The case was first evaluated by a urologist, who recommended total nephrectomy as the treatment of choice. However, this approach carried a very high risk of progression to end-stage renal disease (ESRD), ultimately requiring dialysis.
Subsequently, due to the case's complexity, the patient was discussed into a multidisciplinary tumor board involving radiation oncologists, urologists, medical oncologists, pathologists, and nephrologists. It was agreed that surgery may further worsen renal function, particularly due to the potential for obstructive and infectious complications.
A neoadjuvant medical approach was not recommended based on the limited cytoreductive effect of systemic therapies on primary renal tumors. Additionally, the patient’s pre-existing renal impairment significantly increased the risk of toxicity from anti-angiogenic agents, which could further compromise residual kidney function. Consequently, SBRT to the renal lesions using the CyberKnife system was considered the most appropriate therapeutic approach for this patient.

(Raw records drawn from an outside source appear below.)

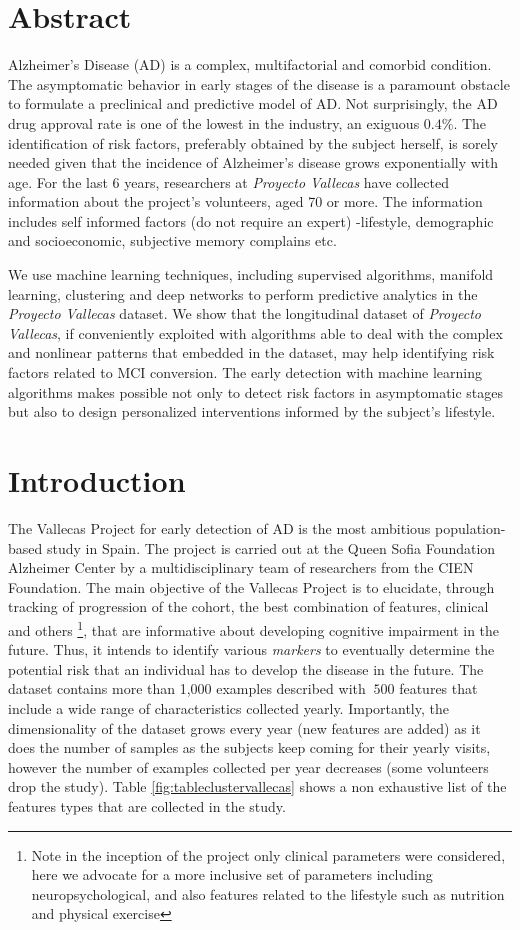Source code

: \documentclass[11pt]{article}
\theoremstyle{definition}
\theoremstyle{remark}
\begin{document}
\section*{Abstract}
Alzheimer's Disease (AD) is a complex, multifactorial and comorbid condition. The asymptomatic behavior in early stages of the disease is a paramount obstacle to formulate a preclinical and predictive model of AD. Not surprisingly, the AD drug approval rate is one of the lowest in the industry, an exiguous $0.4\%$. The identification of risk factors, preferably obtained by the subject herself, is sorely needed given that the incidence of Alzheimer’s disease grows exponentially with age. 
For the last 6 years, researchers at \emph{Proyecto Vallecas} have collected information about the project's volunteers, aged 70 or more. The  information includes self informed factors (do not require an expert) -lifestyle, demographic and socioeconomic, subjective memory complains etc. 

We use machine learning techniques, including supervised algorithms, manifold learning, clustering and deep networks to perform predictive analytics in the \emph{Proyecto Vallecas} dataset.
We show that the longitudinal dataset of \emph{Proyecto Vallecas}, if conveniently exploited with algorithms able to deal with the complex and nonlinear patterns that embedded in the dataset, may help identifying risk factors related to MCI conversion.
The early detection with machine learning algorithms makes possible not only to detect risk factors in asymptomatic stages but also to design  personalized interventions informed by the subject's lifestyle.

\section{Introduction}

The Vallecas Project for early detection of AD is the most ambitious population-based study in Spain. The project is carried out at the Queen Sofia Foundation Alzheimer Center by a multidisciplinary team of researchers from the CIEN Foundation. The main objective of the Vallecas Project is to elucidate, through tracking of progression of the cohort, the best combination of features, clinical and others \footnote{Note in the inception of the project only clinical parameters were considered, here we advocate for a more inclusive set of parameters including neuropsychological, and also features related to the lifestyle such as nutrition and physical exercise}, that are informative about developing 
cognitive impairment in the future. Thus, it intends to identify various \emph{markers} to eventually determine the potential risk that an  individual has to develop the disease in the future. The dataset contains more than 1,000 examples described with $~500$ features that include a wide range of characteristics collected yearly. Importantly, the dimensionality of the dataset grows every year (new features are added) as it does the number of samples as the subjects keep coming for their yearly visits, however the number of examples collected per year decreases (some volunteers drop the study). Table \ref{fig:tableclustervallecas} shows a non exhaustive list of the features types that are collected in the study.
\end{document}
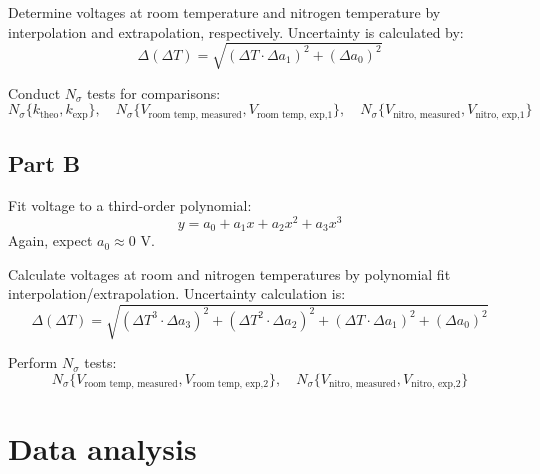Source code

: \documentclass[12pt,a4paper]{report}
\begin{document}
Determine voltages at room temperature and nitrogen temperature by interpolation and extrapolation, respectively. Uncertainty is calculated by:
\[
\Delta(\Delta T) = \sqrt{(\Delta T \cdot \Delta a_1)^2 + (\Delta a_0)^2}
\]

Conduct $N_\sigma$ tests for comparisons:
\[
N_\sigma\{k_{\text{theo}}, k_{\text{exp}}\}, \quad
N_\sigma\{V_{\text{room temp, measured}}, V_{\text{room temp, exp,1}}\}, \quad
N_\sigma\{V_{\text{nitro, measured}}, V_{\text{nitro, exp,1}}\}
\]

\subsection{Part B}
Fit voltage to a third-order polynomial:
\[
y = a_0 + a_1 x + a_2 x^2 + a_3 x^3
\]
Again, expect $a_0 \approx 0$ V.

Calculate voltages at room and nitrogen temperatures by polynomial fit interpolation/extrapolation. Uncertainty calculation is:
\[
\Delta(\Delta T) = \sqrt{(\Delta T^3 \cdot \Delta a_3)^2 + (\Delta T^2 \cdot \Delta a_2)^2 + (\Delta T \cdot \Delta a_1)^2 + (\Delta a_0)^2}
\]

Perform $N_\sigma$ tests:
\[
N_\sigma\{V_{\text{room temp, measured}}, V_{\text{room temp, exp,2}}\}, \quad
N_\sigma\{V_{\text{nitro, measured}}, V_{\text{nitro, exp,2}}\}
\]

\pagebreak
\section{Data analysis}
\end{document}
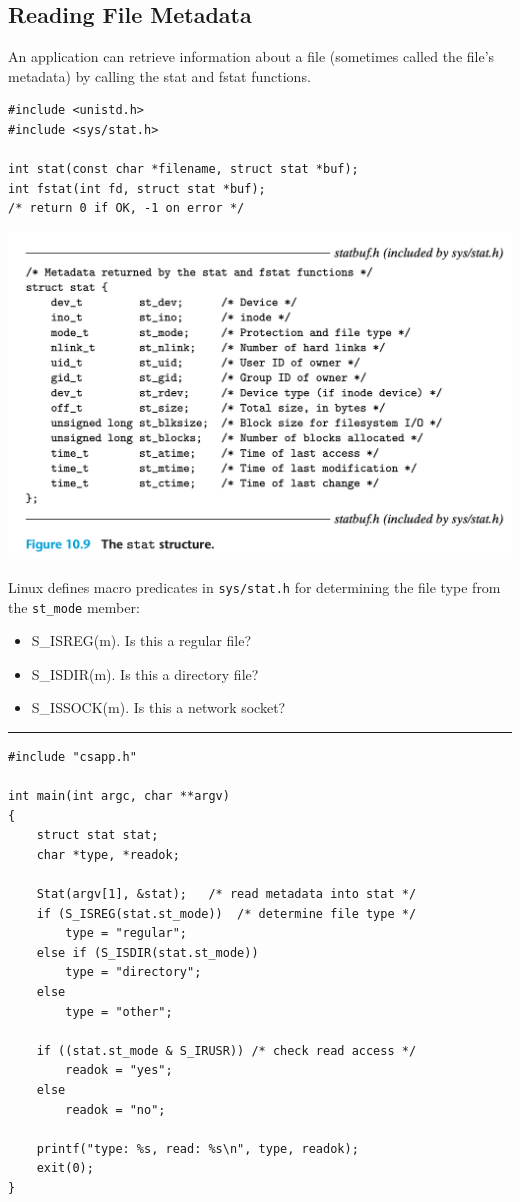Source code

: \documentclass[11pt]{article}
\begin{document}
\subsection{Reading File Metadata}
\label{sec:orgf7b9456}
An application can retrieve information about a file (sometimes called the file’s metadata) by calling the stat and fstat functions.\\

\begin{verbatim}
#include <unistd.h>
#include <sys/stat.h>

int stat(const char *filename, struct stat *buf);
int fstat(int fd, struct stat *buf);
/* return 0 if OK, -1 on error */
\end{verbatim}

\begin{center}
\includegraphics[width=.9\linewidth]{pics/figure10.9-stat.png}
\end{center}

Linux defines macro predicates in \texttt{sys/stat.h} for determining the file type from the \texttt{st\_mode} member:\\
\begin{itemize}
\item S\_ISREG(m). Is this a regular file?\\
\item S\_ISDIR(m). Is this a directory file?\\
\item S\_ISSOCK(m). Is this a network socket?\\
\end{itemize}


\noindent\rule{\textwidth}{0.5pt}
\begin{verbatim}
#include "csapp.h"

int main(int argc, char **argv)
{
    struct stat stat;
    char *type, *readok;

    Stat(argv[1], &stat);	/* read metadata into stat */
    if (S_ISREG(stat.st_mode))	/* determine file type */
        type = "regular";
    else if (S_ISDIR(stat.st_mode))
        type = "directory";
    else
        type = "other";

    if ((stat.st_mode & S_IRUSR)) /* check read access */
        readok = "yes";
    else
        readok = "no";

    printf("type: %s, read: %s\n", type, readok);
    exit(0);
}

\end{verbatim}
\end{document}
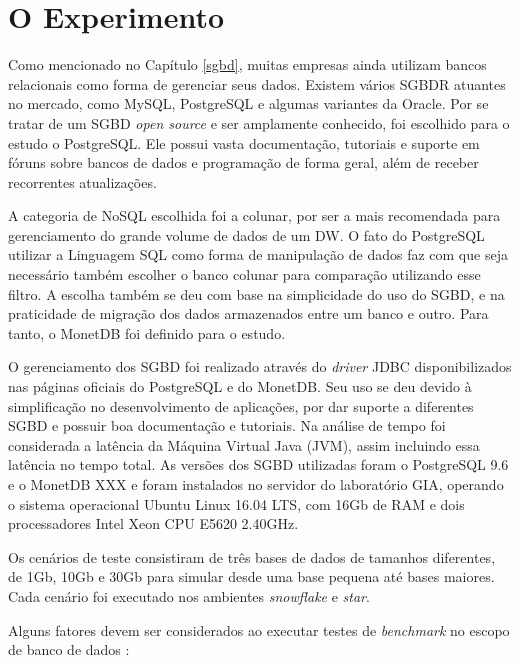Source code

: \graphicspath{ {6-Experimento/} }

\chapter{O Experimento}

Como mencionado no Capítulo \ref{sgbd}, muitas empresas ainda utilizam 
bancos relacionais como forma de gerenciar seus dados. Existem vários SGBDR 
atuantes no mercado, como MySQL, PostgreSQL e algumas variantes da Oracle. 
Por se tratar de um SGBD \textit{open source} e ser amplamente 
conhecido, foi escolhido para o estudo o PostgreSQL. Ele possui vasta 
documentação, tutoriais e suporte em fóruns sobre bancos de dados e 
programação de forma geral, além de receber recorrentes atualizações. 

A categoria de NoSQL escolhida foi a colunar, por ser a mais 
recomendada para gerenciamento do grande volume de dados de um DW. 
O fato do PostgreSQL utilizar a Linguagem SQL como forma de 
manipulação de dados faz com que seja necessário também escolher 
o banco colunar para comparação utilizando esse filtro. A escolha também 
se deu com base na simplicidade do uso do SGBD, e na praticidade de 
migração dos dados armazenados entre um banco e outro. Para tanto, 
o MonetDB foi definido para o estudo.

O gerenciamento dos SGBD foi realizado através do \textit{driver} JDBC 
disponibilizados nas páginas oficiais do PostgreSQL e do MonetDB. Seu uso se deu 
devido à simplificação no desenvolvimento de aplicações, por dar suporte a 
diferentes SGBD e possuir boa documentação e tutoriais. Na análise de tempo 
foi considerada a latência da Máquina Virtual Java (JVM), assim incluindo essa 
latência no tempo total. As versões dos SGBD utilizadas 
foram o PostgreSQL 9.6 e o MonetDB XXX e foram instalados no servidor do laboratório GIA, operando o 
sistema operacional Ubuntu Linux 16.04 LTS, com 16Gb de RAM e dois 
processadores Intel Xeon CPU E5620 2.40GHz.

Os cenários de teste consistiram de três bases de dados de tamanhos 
diferentes, de 1Gb, 10Gb e 30Gb para simular desde uma base pequena 
até bases maiores. Cada cenário foi executado nos ambientes \textit{snowflake} e 
\textit{star}.

Alguns fatores devem ser considerados ao executar testes de \textit{benchmark} 
no escopo de banco de dados \cite{raasveldt2018fair}:

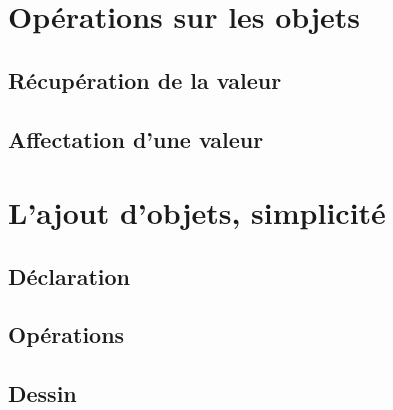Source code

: \documentclass[11pt]{report} %
\begin{document}
\section{Opérations sur les objets}
\subsection{Récupération de la valeur}
\subsection{Affectation d'une valeur}

\section{L'ajout d'objets, simplicité}
\subsection{Déclaration}
\subsection{Opérations}
\subsection{Dessin}
\end{document}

Prior to treatment, the patient underwent contrast-enhanced abdominal MRI, which revealed four renal lesions in the right kidney: the first located in the inferoposterior third, measuring 29.5 × 27.5 mm; the second in the mid anterolateral third, measuring 24.6 × 23 mm; the third in the upper medial portion of the mid-third, measuring 13 × 11 mm; and the fourth at the medial edge of the upper mid-third, measuring 9 × 9.9 mm (Figure 1).
Renal lesions identified on MRI
Blood tests showed a serum creatinine level of 2.27 mg/dL and an estimated glomerular filtration rate (eGFR) of 29 mL/min. The patient was asymptomatic at the time of evaluation. Following the therapeutic decision at the multidisciplinary tumor board, the patient proceeded with the SBRT workflow. Four fiducial markers were placed using needles inserted into or near the target area by an experienced urologist.
Ten days later, the patient, in the supine position, with arms at his sides, underwent a treatment planning CT simulation scan (with 1.25 mm axial slice thickness) to delineate the four gross tumor volumes (GTVs). A 3 mm isotropic margin was generated to obtain the planning target volume (PTV). No GTV-CTV (clinical target volume) margins were used.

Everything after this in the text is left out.